The cooperative migration dynamics of particles correlates to the nature of hexatic-isotropic phase transition in 2D systems of corner-rounded hexagons.

In the two-dimensional (2D) melting transition of colloidal systems, the hexatic-isotropic (H-I) transition can be either first-order or continuous. However, how particle dynamics differs at the single-particle level during these two different melting transitions remains to be disclosed. In this work, by Brownian dynamics (BD) simulations, we have systematically studied the dynamic behavior of corner-rounded hexagons during the H-I transition, for a range of corner-roundness ζ = 0.40 to 0.99 that covers the crossover from the continuous to first-order nature of H-I transition.

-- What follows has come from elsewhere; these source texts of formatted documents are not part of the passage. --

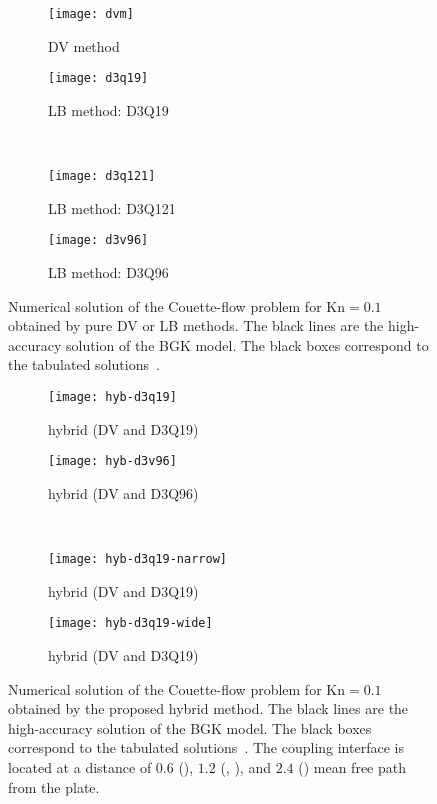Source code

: \documentclass[]{elsarticle} %
\newcommand{\Kn}{\mathrm{Kn}}
\begin{document}
{\begin{figure}
    \centering
    \begin{subfigure}[b]{0.5\textwidth}
        \texttt{[image: dvm]}
        \caption{DV method}
        \label{fig:dvm}
    \end{subfigure}%
    \begin{subfigure}[b]{0.5\textwidth}
        \texttt{[image: d3q19]}
        \caption{LB method: D3Q19}
        \label{fig:d3q19}
    \end{subfigure}\\
    \begin{subfigure}[b]{0.5\textwidth}
        \texttt{[image: d3q121]}
        \caption{LB method: D3Q121}
        \label{fig:d3q121}
    \end{subfigure}%
    \begin{subfigure}[b]{0.5\textwidth}
        \texttt{[image: d3v96]}
        \caption{LB method: D3Q96}
        \label{fig:d3q96}
    \end{subfigure}
    \caption{
        Numerical solution of the Couette-flow problem for $\Kn=0.1$ obtained by pure DV or LB methods.
        The black lines are the high-accuracy solution of the BGK model.
        The black boxes correspond to the tabulated solutions~\cite{Luo2015, Luo2016}.
    }\label{fig:pure}
\end{figure}

\begin{figure}
    \centering
    \begin{subfigure}[b]{0.5\textwidth}
        \texttt{[image: hyb-d3q19]}
        \caption{hybrid (DV and D3Q19)}
        \label{fig:hyb:d3q19}
    \end{subfigure}%
    \begin{subfigure}[b]{0.5\textwidth}
        \texttt{[image: hyb-d3v96]}
        \caption{hybrid (DV and D3Q96)}
        \label{fig:hyb:d3q96}
    \end{subfigure}\\
    \begin{subfigure}[b]{0.5\textwidth}
        \texttt{[image: hyb-d3q19-narrow]}
        \caption{hybrid (DV and D3Q19)}
        \label{fig:hyb:d3q19-narrow}
    \end{subfigure}%
    \begin{subfigure}[b]{0.5\textwidth}
        \texttt{[image: hyb-d3q19-wide]}
        \caption{hybrid (DV and D3Q19)}
        \label{fig:hyb:d3q19-wide}
    \end{subfigure}
    \caption{
        Numerical solution of the Couette-flow problem for $\Kn=0.1$ obtained by the proposed hybrid method.
        The black lines are the high-accuracy solution of the BGK model.
        The black boxes correspond to the tabulated solutions~\cite{Luo2015, Luo2016}.
        The coupling interface is located at a distance of $0.6$ (),
        $1.2$ (, ),
        and $2.4$ () mean free path from the plate.
    }\label{fig:hybrid}
\end{figure}

}
\end{document}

The results show that hexagons with ζ ≤ 0.5 display a continuous H-I transition, whereas those with ζ ≥ 0.6 demonstrate a first-order H-I transition. Dynamic analysis shows different evolution pathways of the dominant cluster formed by migrating particles, which results in a droplet-like cluster structure for ζ = 0.40 hexagons and a tree-like cluster structure for ζ = 0.99 hexagons. Further investigations on the hopping activities of particles suggest a cooperative origin of migrating clusters. Our work provides a new aspect to understand the dependence of the nature of H-I transition on the roundness of hexagons through particle dynamic behavior.